Novel first-in-class hormone-based treatment for insulin resistance.Prof. Garth Cooper’s Proteomics group has discovered a novel neural mechanism that regulates muscle-fat metabolism. Since excess muscle fat is thought to cause insulin resistance, this may offer a potential new route for pharmacotherapy of insulin resistance. The Endocrine/Metabolic Division of the US Food and Drug Administration (FDA) reviewed our experimental data in 2005 (international regulatory validation), with the view to entering human clinical trials for the indication of “insulin resistant type-2 diabetes”, which we expect to begin in 2006.
Two new classes of anti-diabetic drugs that suppress islet â-cell degeneration. Prof.

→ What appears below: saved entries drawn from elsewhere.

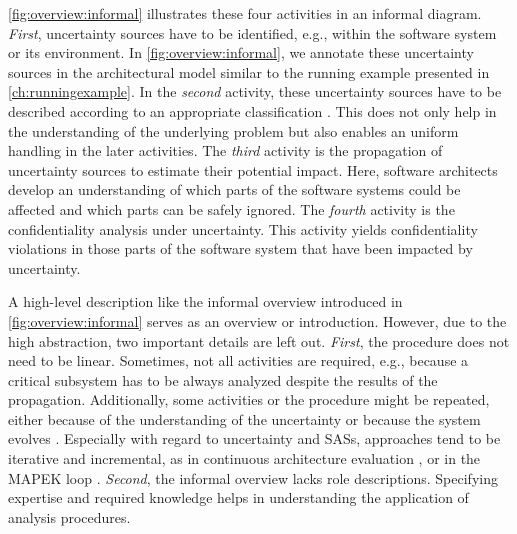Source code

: \autoref{fig:overview:informal} illustrates these four activities in an informal diagram.
\emph{First}, uncertainty sources have to be identified, e.g., within the software system or its environment.
In \autoref{fig:overview:informal}, we annotate these uncertainty sources in the architectural model similar to the running example presented in \autoref{ch:runningexample}.
In the \emph{second} activity, these uncertainty sources have to be described according to an appropriate classification \cite{hahner_classification_2023}.
This does not only help in the understanding of the underlying problem but also enables an uniform handling in the later activities.
The \emph{third} activity is the propagation of uncertainty sources to estimate their potential impact.
Here, software architects develop an understanding of which parts of the software systems could be affected and which parts can be safely ignored.
The \emph{fourth} activity is the confidentiality analysis under uncertainty.
This activity yields confidentiality violations in those parts of the software system that have been impacted by uncertainty.


A high-level description like the informal overview introduced in \autoref{fig:overview:informal} serves as an overview or introduction.
However, due to the high abstraction, two important details are left out.
\emph{First}, the procedure does not need to be linear.
Sometimes, not all activities are required, e.g., because a critical subsystem has to be always analyzed despite the results of the propagation.
Additionally, some activities or the procedure might be repeated, either because of the understanding of the uncertainty or because the system evolves \cite{weyns_towards_2023}.
Especially with regard to uncertainty and \acp{SAS}, approaches tend to be iterative and incremental, as in continuous architecture evaluation \cite{sobhy_evaluation_2021}, or in the \acf{MAPEK} loop \cite{kephart_vision_2003,weyns_patterns_2013}.
\emph{Second}, the informal overview lacks role descriptions.
Specifying expertise and required knowledge helps in understanding the application of analysis procedures.

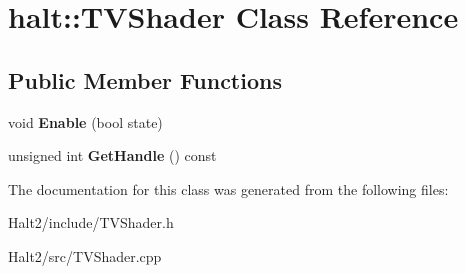 \hypertarget{classhalt_1_1_t_v_shader}{\section{halt\-:\-:\-T\-V\-Shader \-Class \-Reference}
\label{classhalt_1_1_t_v_shader}
}
\subsection*{\-Public \-Member \-Functions}
\begin{DoxyCompactItemize}
\item 
\hypertarget{classhalt_1_1_t_v_shader_a00500bcee03993f0ba58ac4cdf58da61}{void {\bfseries \-Enable} (bool state)}\label{classhalt_1_1_t_v_shader_a00500bcee03993f0ba58ac4cdf58da61}

\item 
\hypertarget{classhalt_1_1_t_v_shader_a7dc79247f93cc75ef7e12a14ec9809eb}{unsigned int {\bfseries \-Get\-Handle} () const }\label{classhalt_1_1_t_v_shader_a7dc79247f93cc75ef7e12a14ec9809eb}

\end{DoxyCompactItemize}


\-The documentation for this class was generated from the following files\-:\begin{DoxyCompactItemize}
\item 
\-Halt2/include/\-T\-V\-Shader.\-h\item 
\-Halt2/src/\-T\-V\-Shader.\-cpp\end{DoxyCompactItemize}
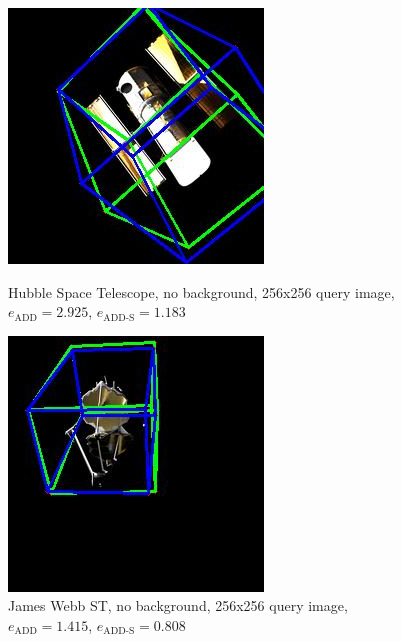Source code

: \begin{figure}[h]
    \centering
    \begin{minipage}{0.45\linewidth}
        \centering
        \includegraphics[width=\linewidth]{data/fig3.jpg} %
        \caption{Hubble Space Telescope, no background, 256x256 query image, $e_\mathrm{ADD}=2.925$, $e_{\mathrm{ADD}\text{-}\mathrm{S}}=1.183$ }
        \label{fig:fig3}
    \end{minipage}\hfill
    \begin{minipage}{0.45\linewidth}
        \centering
        \includegraphics[width=\linewidth]{data/fig4.jpg} %
        \caption{James Webb ST, no background, 256x256 query image, $e_\mathrm{ADD}=1.415$, $e_{\mathrm{ADD}\text{-}\mathrm{S}}=0.808$ }
        \label{fig:fig4}
    \end{minipage}
\end{figure}

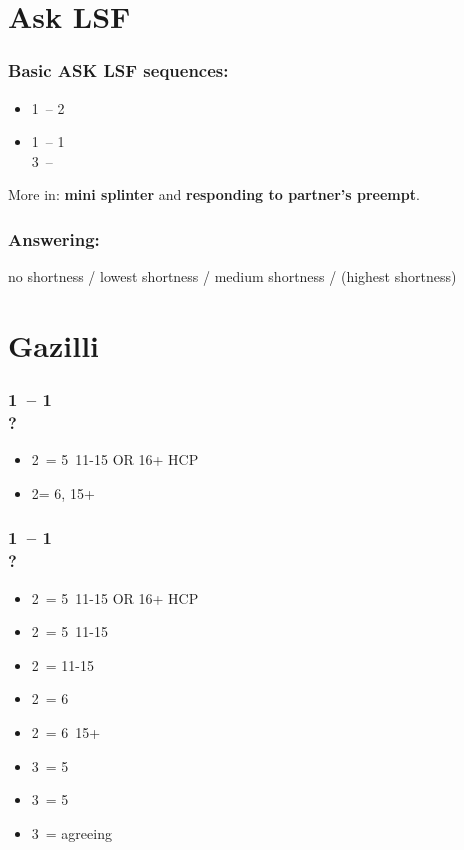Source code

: \section{\texorpdfstring{Ask LSF}{askLSF}}\label{sec:askLSF}

\subsubsection*{Basic ASK LSF sequences:}
\begin{itemize}
    \item 1\major\ -- 2\major\ \\ 
    \item 1\minor\ -- 1\major \\ 3\major\ -- 
\end{itemize}

More in: \textbf{mini splinter} and \textbf{responding to partner's preempt}.

\subsubsection*{Answering:}

no shortness / lowest shortness / medium shortness / (highest shortness)

\section{\texorpdfstring{Gazilli}{gazilli}}\label{sec:gazilli}

\subsubsection*{1\hearts\ -- 1\spades\ \\ ?}
\begin{itemize}
    \item 2\clubs\ = 5\clubs\ 11-15 OR 16+ HCP \fonce
    \item 2\nt = 6\minor, 15+
\end{itemize}

\subsubsection*{1\hearts\ -- 1\ntx\ \\ ?}
\begin{itemize}
    \item 2\clubs\ = 5\hearts\clubs\ 11-15 OR 16+ HCP \fonce
    \item 2\diams\ = 5\diams\ 11-15
    \item 2\hearts\ = 11-15
    \item 2\spades\ = 6\spades\ \gf
    \item 2\ntx\ = 6\minor\ 15+
    \item 3\clubs\ = 5\clubs\ \gf
    \item 3\diams\ = 5\diams\ \gf
    \item 3\hearts\ = agreeing \hearts\ \gf
\end{itemize}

Cooper’s group has discovered two new classes of anti-diabetic agents that act by suppressing islet â-cell degeneration, and expect that these will be developed in global clinical trials as new therapies for the prevention and suppression of type-2 diabetes. Investigation of the molecular mechanisms underlying the biological activities of adiponectin in the liver. Adiponectin is a hormone produced by the adipose tissue that can protect the liver against the complications of diabetes, moderate inflammation and combat the development of cardiovascular disease. CMB PhD student Bronwen Jongbloed is investigating the molecular mechanisms of how adiponectin does this, supervised by Prof. Garth Cooper.
Immune metabolic interactions in liver disease. Fat accumulates in human livers as a result of a variety of factors including diabetes, excessive alcohol consumption and obesity. There are no effective pharmacological treatments available for these diseases. CMB PhD student Catherine Lloyd aims to provide an improved understanding of the molecular and cellular processes underlying the development of fatty liver disease, supervised by Assoc. Prof. Rod Dunbar and Prof. Garth Cooper.
Testing Utility of Superantigen for Improving Antibody Yield in Sheep. Antibodies raised against specific peptides are a vital tool in modern protein biochemistry but the antigenic response to short peptides is often poor, meaning that many peptides do not produce good antibodies. This project, led by Prof. Peter Shepherd, is evaluating whether the use of superantigen will increase the efficiency of antibody production using a range of peptide antigens.
Structure-based design of drugs for treatment of cataracts. This research, carried out by CMB-funded PhD student Blair Stuart at the University of Canterbury, uses structural knowledge of related proteins to design inhibitors for calpain proteins, involved in the formation of cataract.
Protein engineering of an all-purpose binding domain. This project, led by Dr. Vic Arcus, and funded by the CMB and the Marsden Fund, aims to develop OBodies as novel tools for applications in biotechnology. The OBodies are protein domains which can be randomised and selected by phage display to bind a wide diversity of ligands.
Structural analysis of polyhedrin crystals. This research is led by Assoc. Prof. Peter Metcalf and carried out by PhD student Elaine Chiu with support from the CMB and a Bright Futures Scholarship. It aims to analyse naturally-occurring crystals that can encapsulate viruses and protein molecules, and have potential applications for delivery systems in biotechnology.
Structural analysis of the lactoferrin receptor. In this NIH-funded collaborative project with the University of California, Davis, Prof. Ted Baker aims to solve the structure of the intestinal receptor for human lactoferrin, believed to be important for iron uptake by newborn infants.